Records for this task
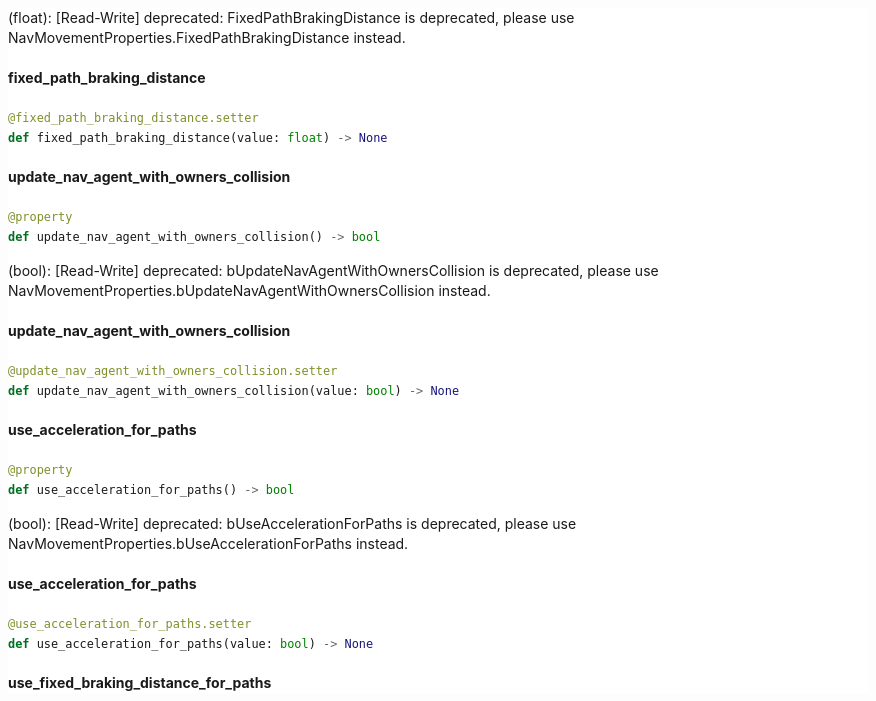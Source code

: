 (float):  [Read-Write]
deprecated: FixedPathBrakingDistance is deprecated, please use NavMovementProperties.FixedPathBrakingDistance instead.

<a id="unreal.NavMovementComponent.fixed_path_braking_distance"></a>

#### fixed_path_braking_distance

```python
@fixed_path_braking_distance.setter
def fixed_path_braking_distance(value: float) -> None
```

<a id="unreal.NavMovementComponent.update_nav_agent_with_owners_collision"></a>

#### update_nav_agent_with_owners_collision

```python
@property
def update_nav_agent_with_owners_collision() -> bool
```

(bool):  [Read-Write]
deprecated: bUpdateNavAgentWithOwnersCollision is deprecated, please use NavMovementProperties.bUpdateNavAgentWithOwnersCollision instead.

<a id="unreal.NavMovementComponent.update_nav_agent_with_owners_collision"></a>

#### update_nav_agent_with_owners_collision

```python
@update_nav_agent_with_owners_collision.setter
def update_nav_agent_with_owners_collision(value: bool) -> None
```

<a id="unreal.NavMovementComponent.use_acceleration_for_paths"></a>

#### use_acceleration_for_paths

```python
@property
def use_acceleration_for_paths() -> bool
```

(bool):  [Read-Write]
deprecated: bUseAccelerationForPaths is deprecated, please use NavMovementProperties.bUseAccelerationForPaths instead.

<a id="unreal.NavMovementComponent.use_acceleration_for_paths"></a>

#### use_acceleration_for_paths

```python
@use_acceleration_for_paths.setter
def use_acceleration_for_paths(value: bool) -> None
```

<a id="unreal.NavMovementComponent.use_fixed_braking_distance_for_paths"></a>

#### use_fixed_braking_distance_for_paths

Task
Restating the data word for word is the task, and pictures are to be omitted.

Task result
Source code

: (float):  [Read-Write]
deprecated: FixedPathBrakingDistance is deprecated, please use NavMovementProperties.FixedPathBrakingDistance instead.

<a id="unreal.NavMovementComponent.fixed_path_braking_distance"></a>

#### fixed_path_braking_distance

```python
@fixed_path_braking_distance.setter
def fixed_path_braking_distance(value: float) -> None
```

<a id="unreal.NavMovementComponent.update_nav_agent_with_owners_collision"></a>

#### update_nav_agent_with_owners_collision

```python
@property
def update_nav_agent_with_owners_collision() -> bool
```

(bool):  [Read-Write]
deprecated: bUpdateNavAgentWithOwnersCollision is deprecated, please use NavMovementProperties.bUpdateNavAgentWithOwnersCollision instead.

<a id="unreal.NavMovementComponent.update_nav_agent_with_owners_collision"></a>

#### update_nav_agent_with_owners_collision

```python
@update_nav_agent_with_owners_collision.setter
def update_nav_agent_with_owners_collision(value: bool) -> None
```

<a id="unreal.NavMovementComponent.use_acceleration_for_paths"></a>

#### use_acceleration_for_paths

```python
@property
def use_acceleration_for_paths() -> bool
```

(bool):  [Read-Write]
deprecated: bUseAccelerationForPaths is deprecated, please use NavMovementProperties.bUseAccelerationForPaths instead.

<a id="unreal.NavMovementComponent.use_acceleration_for_paths"></a>

#### use_acceleration_for_paths

```python
@use_acceleration_for_paths.setter
def use_acceleration_for_paths(value: bool) -> None
```

<a id="unreal.NavMovementComponent.use_fixed_braking_distance_for_paths"></a>

#### use_fixed_braking_distance_for_paths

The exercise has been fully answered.